##### Extracted information

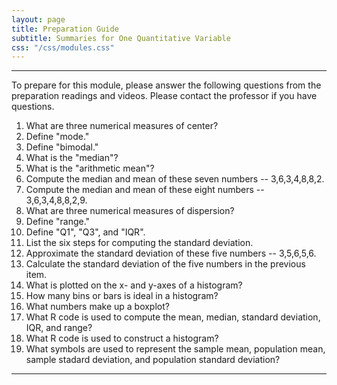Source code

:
```yaml
---
layout: page
title: Preparation Guide
subtitle: Summaries for One Quantitative Variable
css: "/css/modules.css"
---
```


----

<div class="alert alert-warning">
To prepare for this module, please answer the following questions from the preparation readings and videos. Please contact the professor if you have questions.
</div>

1. What are three numerical measures of center?
1. Define "mode."
1. Define "bimodal."
1. What is the "median"?
1. What is the "arithmetic mean"?
1. Compute the median and mean of these seven numbers -- 3,6,3,4,8,8,2.
1. Compute the median and mean of these eight numbers -- 3,6,3,4,8,8,2,9.
1. What are three numerical measures of dispersion?
1. Define "range."
1. Define "Q1", "Q3", and "IQR".
1. List the six steps for computing the standard deviation.
1. Approximate the standard deviation of these five numbers -- 3,5,6,5,6.
1. Calculate the standard deviation of the five numbers in the previous item.
1. What is plotted on the x- and y-axes of a histogram?
1. How many bins or bars is ideal in a histogram?
1. What numbers make up a boxplot?
1. What R code is used to compute the mean, median, standard deviation, IQR, and range?
1. What R code is used to construct a histogram?
1. What symbols are used to represent the sample mean, population mean, sample stadard deviation, and population standard deviation?


----
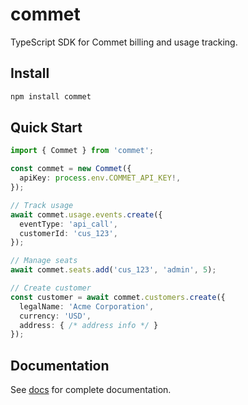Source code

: # commet

TypeScript SDK for Commet billing and usage tracking.

## Install

```bash
npm install commet
```

## Quick Start

```typescript
import { Commet } from 'commet';

const commet = new Commet({
  apiKey: process.env.COMMET_API_KEY!,
});

// Track usage
await commet.usage.events.create({
  eventType: 'api_call',
  customerId: 'cus_123',
});

// Manage seats
await commet.seats.add('cus_123', 'admin', 5);

// Create customer
const customer = await commet.customers.create({
  legalName: 'Acme Corporation',
  currency: 'USD',
  address: { /* address info */ }
});
```

## Documentation

See [docs](https://docs.commet.co) for complete documentation.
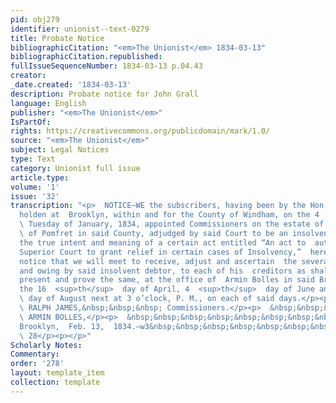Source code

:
 ```yaml
---
pid: obj279
identifier: unionist--text-0279
title: Probate Notice
bibliographicCitation: "<em>The Unionist</em> 1834-03-13"
bibliographicCitation.republished: 
fullIssueSequenceNumber: 1834-03-13 p.04.43
creator: 
_date.created: '1834-03-13'
description: Probate notice for John Grall
language: English
publisher: "<em>The Unionist</em>"
IsPartOf: 
rights: https://creativecommons.org/publicdomain/mark/1.0/
source: "<em>The Unionist</em>"
subject: Legal Notices
type: Text
category: Unionist full issue
article.type: 
volume: '1'
issue: '32'
transcription: "<p>  NOTICE—WE the subscribers, having been by the Hon. Superior Court,
  holden at  Brooklyn, within and for the County of Windham, on the 4  <sup>th</sup>
  \ Tuesday of January, 1834, appointed Commissioners on the estate of JOHN GRALL,
  \ of Pomfret in said County, adjudged by said Court to be an insolvent debtor,  within
  the true intent and meaning of a certain act entitled “An act to  authorize the
  Superior Court to grant relief in certain cases of Insolvency,”  hereby give public
  notice that we will meet to receive, adjust and ascertain  the several debts due
  and owing by said insolvent debtor, to each of his  creditors as shall seasonably
  present and prove the same, at the office of  Armin Bolles in said Brooklyn, on
  the 16  <sup>th</sup>  day of April, 4  <sup>th</sup>  day of June and 13  <sup>th</sup>
  \ day of August next at 3 o’clock, P. M., on each of said days.</p><p>  &nbsp;&nbsp;&nbsp;&nbsp;&nbsp;&nbsp;&nbsp;&nbsp;&nbsp;&nbsp;&nbsp;&nbsp;&nbsp;&nbsp;&nbsp;&nbsp;&nbsp;&nbsp;&nbsp;&nbsp;&nbsp;&nbsp;&nbsp;
  \ RALPH JAMES,&nbsp;&nbsp;&nbsp; Commissioners.</p><p>  &nbsp;&nbsp;&nbsp;&nbsp;&nbsp;&nbsp;&nbsp;&nbsp;&nbsp;&nbsp;&nbsp;&nbsp;&nbsp;&nbsp;&nbsp;&nbsp;&nbsp;&nbsp;&nbsp;&nbsp;&nbsp;&nbsp;&nbsp;
  \ ARMIN BOLLES,</p><p>  &nbsp;&nbsp;&nbsp;&nbsp;&nbsp;&nbsp;&nbsp;&nbsp;&nbsp;&nbsp;&nbsp;
  Brooklyn,  Feb. 13,  1834.—w3&nbsp;&nbsp;&nbsp;&nbsp;&nbsp;&nbsp;&nbsp;&nbsp;&nbsp;&nbsp;&nbsp;&nbsp;&nbsp;&nbsp;&nbsp;&nbsp;&nbsp;&nbsp;&nbsp;&nbsp;&nbsp;&nbsp;&nbsp;&nbsp;&nbsp;&nbsp;&nbsp;&nbsp;&nbsp;&nbsp;&nbsp;&nbsp;&nbsp;&nbsp;&nbsp;&nbsp;&nbsp;&nbsp;&nbsp;&nbsp;&nbsp;&nbsp;&nbsp;&nbsp;&nbsp;&nbsp;&nbsp;
  \ 28</p><p></p>"
Scholarly Notes: 
Commentary: 
order: '278'
layout: template_item
collection: template
---
```

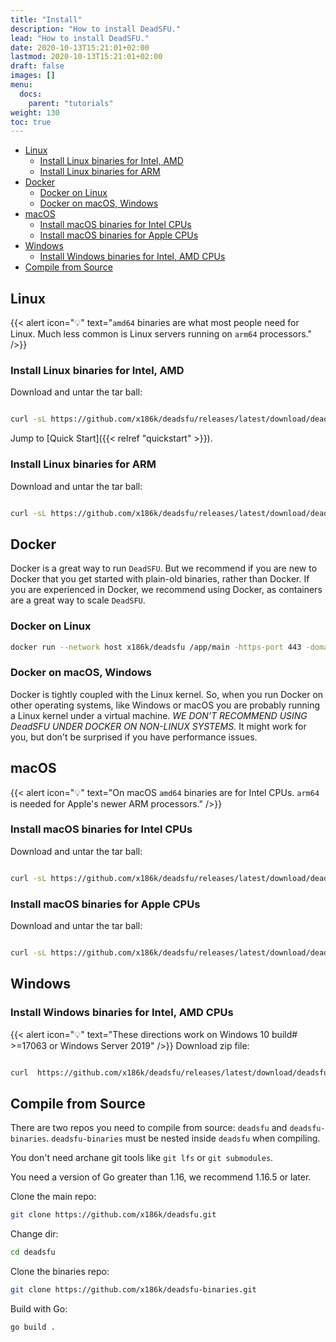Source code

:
 ```yaml
---
title: "Install"
description: "How to install DeadSFU."
lead: "How to install DeadSFU."
date: 2020-10-13T15:21:01+02:00
lastmod: 2020-10-13T15:21:01+02:00
draft: false
images: []
menu:
  docs:
    parent: "tutorials"
weight: 130
toc: true
---
```



- [Linux](#linux)
  - [Install Linux binaries for Intel, AMD](#install-linux-binaries-for-intel-amd)
  - [Install Linux binaries for ARM](#install-linux-binaries-for-arm)
- [Docker](#docker)
  - [Docker on Linux](#docker-on-linux)
  - [Docker on macOS, Windows](#docker-on-macos-windows)
- [macOS](#macos)
  - [Install macOS binaries for Intel CPUs](#install-macos-binaries-for-intel-cpus)
  - [Install macOS binaries for Apple CPUs](#install-macos-binaries-for-apple-cpus)
- [Windows](#windows)
  - [Install Windows binaries for Intel, AMD CPUs](#install-windows-binaries-for-intel-amd-cpus)
- [Compile from Source](#compile-from-source)


## Linux
{{< alert icon="💡" text="<code>amd64</code> binaries are what most people need for Linux. Much less common is Linux servers running on <code>arm64</code> processors." />}}
### Install Linux binaries for Intel, AMD   
Download and untar the tar ball:

```bash

curl -sL https://github.com/x186k/deadsfu/releases/latest/download/deadsfu-linux-amd64.tar.gz | tar xvz
```
Jump to [Quick Start]({{< relref "quickstart" >}}).
### Install Linux binaries for ARM 
Download and untar the tar ball:
```bash

curl -sL https://github.com/x186k/deadsfu/releases/latest/download/deadsfu-linux-arm64.tar.gz | tar xvz
```
## Docker
Docker is a great way to run <code>DeadSFU</code>. But we recommend if you are new to Docker that you get started with plain-old binaries, rather than Docker. If you are experienced in Docker, we recommend using Docker, as containers are a great way to scale <code>DeadSFU</code>.  
### Docker on Linux
```bash
docker run --network host x186k/deadsfu /app/main -https-port 443 -domain foo2.ddns5.com
```
### Docker on macOS, Windows
Docker is tightly coupled with the Linux kernel. So, when you run Docker on other operating systems, like Windows or macOS you are probably running a Linux kernel under a virtual machine. *WE DON'T RECOMMEND USING DeadSFU UNDER DOCKER ON NON-LINUX SYSTEMS.* It might work for you, but don't be surprised if you have performance issues.
## macOS
{{< alert icon="💡" text="On macOS <code>amd64</code> binaries are for Intel CPUs. <code>arm64</code> is needed for Apple's newer ARM processors." />}} 
### Install macOS binaries for Intel CPUs 
Download and untar the tar ball:
```bash

curl -sL https://github.com/x186k/deadsfu/releases/latest/download/deadsfu-darwin-amd64.tar.gz | tar xvz
```
### Install macOS binaries for Apple CPUs 
Download and untar the tar ball:
```bash

curl -sL https://github.com/x186k/deadsfu/releases/latest/download/deadsfu-darwin-arm64.tar.gz | tar xvz
``` 
## Windows
### Install Windows binaries for Intel, AMD CPUs 
{{< alert icon="💡" text="These directions work on Windows 10 build# >=17063 or Windows Server 2019" />}} 
Download zip file:
```bash

curl  https://github.com/x186k/deadsfu/releases/latest/download/deadsfu-windows-amd64.zip -sLo tmp && tar -xvf tmp && del tmp
``` 

## Compile from Source
There are two repos you need to compile from source: `deadsfu` and `deadsfu-binaries`.
`deadsfu-binaries` must be nested inside `deadsfu` when compiling.

You don't need archane git tools like `git lfs` or `git submodules`.

You need a version of Go greater than 1.16, we recommend 1.16.5 or later.

Clone the main repo:
```bash
git clone https://github.com/x186k/deadsfu.git
```
Change dir:
```bash
cd deadsfu
```

Clone the binaries repo:
```bash
git clone https://github.com/x186k/deadsfu-binaries.git
```

Build with Go:
```bash
go build .
```




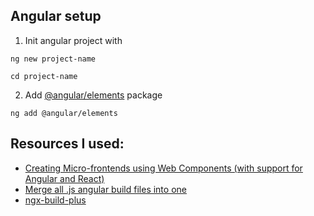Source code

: ## Angular setup

1. Init angular project with

```
ng new project-name
```

```
cd project-name
```

2. Add [@angular/elements](https://angular.io/guide/elements) package

```
ng add @angular/elements
```

## Resources I used:

- [Creating Micro-frontends using Web Components (with support for Angular and React)](https://javascript.plainenglish.io/create-micro-frontends-using-web-components-with-support-for-angular-and-react-2d6db18f557a)
- [Merge all .js angular build files into one](https://stackoverflow.com/questions/42933220/how-to-get-one-file-as-output-of-angular-cli)
- [ngx-build-plus](https://github.com/manfredsteyer/ngx-build-plus)
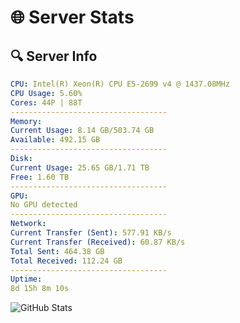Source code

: # 🌐 Server Stats
## 🔍 Server Info
```yaml
CPU: Intel(R) Xeon(R) CPU E5-2699 v4 @ 1437.08MHz
CPU Usage: 5.60%
Cores: 44P | 88T
-----------------------------------
Memory:
Current Usage: 8.14 GB/503.74 GB
Available: 492.15 GB
-----------------------------------
Disk:
Current Usage: 25.65 GB/1.71 TB
Free: 1.60 TB
-----------------------------------
GPU:
No GPU detected
-----------------------------------
Network:
Current Transfer (Sent): 577.91 KB/s
Current Transfer (Received): 60.87 KB/s
Total Sent: 464.38 GB
Total Received: 112.24 GB
-----------------------------------
Uptime:
8d 15h 8m 10s
```
![GitHub Stats](https://img.shields.io/badge/Updated-2025-04-28_08:16:58-blue)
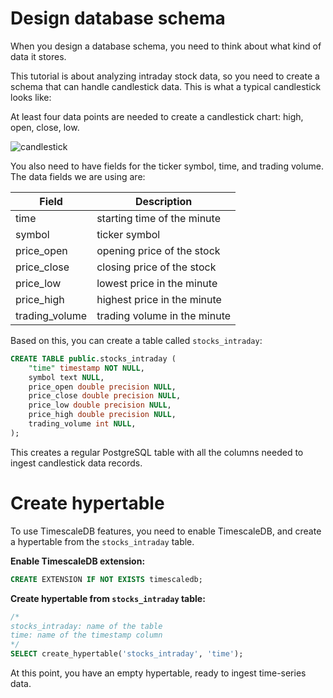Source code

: # Design database schema

When you design a database schema, you need to think about what kind of data it stores.

This tutorial is about analyzing intraday stock data, so you need to create a schema that can
handle candlestick data. This is what a typical candlestick looks like:

At least four data points are needed to create a candlestick chart: high, open, close, low.

![candlestick](https://assets.timescale.com/docs/images/tutorials/intraday-stock-analysis/candlestick_fig.png)


You also need to have fields for the ticker symbol, time, and trading volume. The data fields we are using are:

|Field          |Description                  |
|---------------|-----------------------------|
|time           |starting time of the minute  |
|symbol         |ticker symbol                |
|price_open     |opening price of the stock   |
|price_close    |closing price of the stock   |
|price_low      |lowest price in the minute   |
|price_high     |highest price in the minute  |
|trading_volume |trading volume in the minute |


Based on this, you can create a table called `stocks_intraday`:

```sql
CREATE TABLE public.stocks_intraday (
    "time" timestamp NOT NULL,
    symbol text NULL,
	price_open double precision NULL,
	price_close double precision NULL,
	price_low double precision NULL,
	price_high double precision NULL,
	trading_volume int NULL,
);
```

This creates a regular PostgreSQL table with all the columns needed to ingest candlestick data records.

# Create hypertable

To use TimescaleDB features, you need to enable TimescaleDB, and create a hypertable from the `stocks_intraday` table.

**Enable TimescaleDB extension:**
```sql
CREATE EXTENSION IF NOT EXISTS timescaledb;
```

**Create hypertable from `stocks_intraday` table:**
```sql
/*
stocks_intraday: name of the table
time: name of the timestamp column
*/
SELECT create_hypertable('stocks_intraday', 'time');
```

At this point, you have an empty hypertable, ready to ingest time-series data.
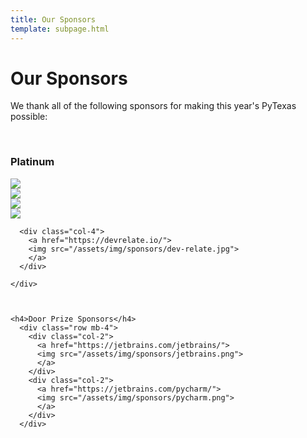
 ```yaml
---
title: Our Sponsors
template: subpage.html
---
```


# Our Sponsors
We thank all of the following sponsors for making this year's PyTexas possible:

<br>
<div class="container">
  <h3>Platinum</h3>
    <div class="row mb-4">
      <div class="col-4">
        <a href="https://octopus.energy/">
        <img src="/assets/img/sponsors/octopus-logo.png">
        </a>
      </div>
      <div class="col-4">
        <a href="https://www.elastic.co/">
        <img src="/assets/img/sponsors/elastic.png">
        </a>
      </div>
      <div class="col-4">
        <a href="https://www.rookout.com/">
        <img src="/assets/img/sponsors/Rookout_logo.png">
        </a>
      </div>
      <div class="col-4">
        <a href="https://scoutapm.com/">
        <img src="/assets/img/sponsors/scout-apm.png">
        </a>
      </div>

      <div class="col-4">
        <a href="https://devrelate.io/">
        <img src="/assets/img/sponsors/dev-relate.jpg">
        </a>
      </div>

    </div>



    <h4>Door Prize Sponsors</h4>
      <div class="row mb-4">
        <div class="col-2">
          <a href="https://jetbrains.com/jetbrains/">
          <img src="/assets/img/sponsors/jetbrains.png">
          </a>
        </div>
        <div class="col-2">
          <a href="https://jetbrains.com/pycharm/">
          <img src="/assets/img/sponsors/pycharm.png">
          </a>
        </div>
      </div>
<!--
  <h5>Silver & Bronze</h5>
    <div class="row mb-4">
    </div>
    -->
</div>


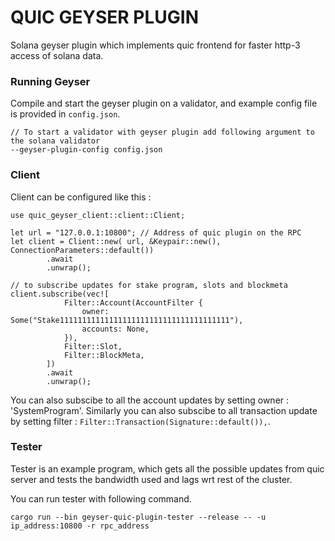 # QUIC GEYSER PLUGIN

Solana geyser plugin which implements quic frontend for faster http-3 access of solana data.

### Running Geyser

Compile and start the geyser plugin on a validator, and example config file is provided in `config.json`.

```
// To start a validator with geyser plugin add following argument to the solana validator
--geyser-plugin-config config.json
```

### Client

Client can be configured like this :

```
use quic_geyser_client::client::Client;

let url = "127.0.0.1:10800"; // Address of quic plugin on the RPC
let client = Client::new( url, &Keypair::new(), ConnectionParameters::default())
        .await
        .unwrap();

// to subscribe updates for stake program, slots and blockmeta
client.subscribe(vec![
            Filter::Account(AccountFilter {
                owner: Some("Stake11111111111111111111111111111111111111"),
                accounts: None,
            }),
            Filter::Slot,
            Filter::BlockMeta,
        ])
        .await
        .unwrap();
```

You can also subscibe to all the account updates by setting owner : 'SystemProgram'.
Similarly you can also subscibe to all transaction update by setting filter : `Filter::Transaction(Signature::default()),`.


### Tester

Tester is an example program, which gets all the possible updates from quic server and tests the bandwidth used and lags wrt rest of the cluster.

You can run tester with following command.

```
cargo run --bin geyser-quic-plugin-tester --release -- -u ip_address:10800 -r rpc_address
```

##########

(Task instructions)
From the data above, output exactly the lines between the one containing "1. Approximate the" and the one containing "1. What numbers make up a boxplot?", counting both of them.

(Written answer)
1. Approximate the standard deviation of these five numbers -- 3,5,6,5,6.
1. Calculate the standard deviation of the five numbers in the previous item.
1. What is plotted on the x- and y-axes of a histogram?
1. How many bins or bars is ideal in a histogram?
1. What numbers make up a boxplot?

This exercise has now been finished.